Stored entries
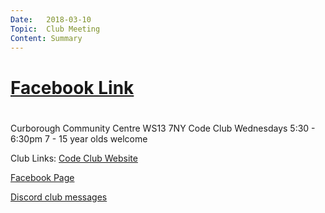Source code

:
 ```yaml
---
Date:   2018-03-10
Topic:  Club Meeting
Content: Summary
---
```



# [Facebook Link](https://www.facebook.com/1481985248595237/posts/785421176075374/?substory_index=785421176075374)

#
Curborough Community Centre
WS13 7NY
Code Club
Wednesdays 5:30 - 6:30pm
7 - 15 year olds welcome

Club Links:
[Code Club Website](https://lichfield-code-club.github.io/)

[Facebook Page](https://www.facebook.com/LichfieldCoders)

[Discord club messages](https://discord.gg/szz6xGK)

§ **What needs to be done**
Look for the string "https" in the records, and copy every line where it is found.

§ **Solution for this task**
# [Facebook Link](https://www.facebook.com/1481985248595237/posts/785421176075374/?substory_index=785421176075374)
[Code Club Website](https://lichfield-code-club.github.io/)
[Facebook Page](https://www.facebook.com/LichfieldCoders)
[Discord club messages](https://discord.gg/szz6xGK)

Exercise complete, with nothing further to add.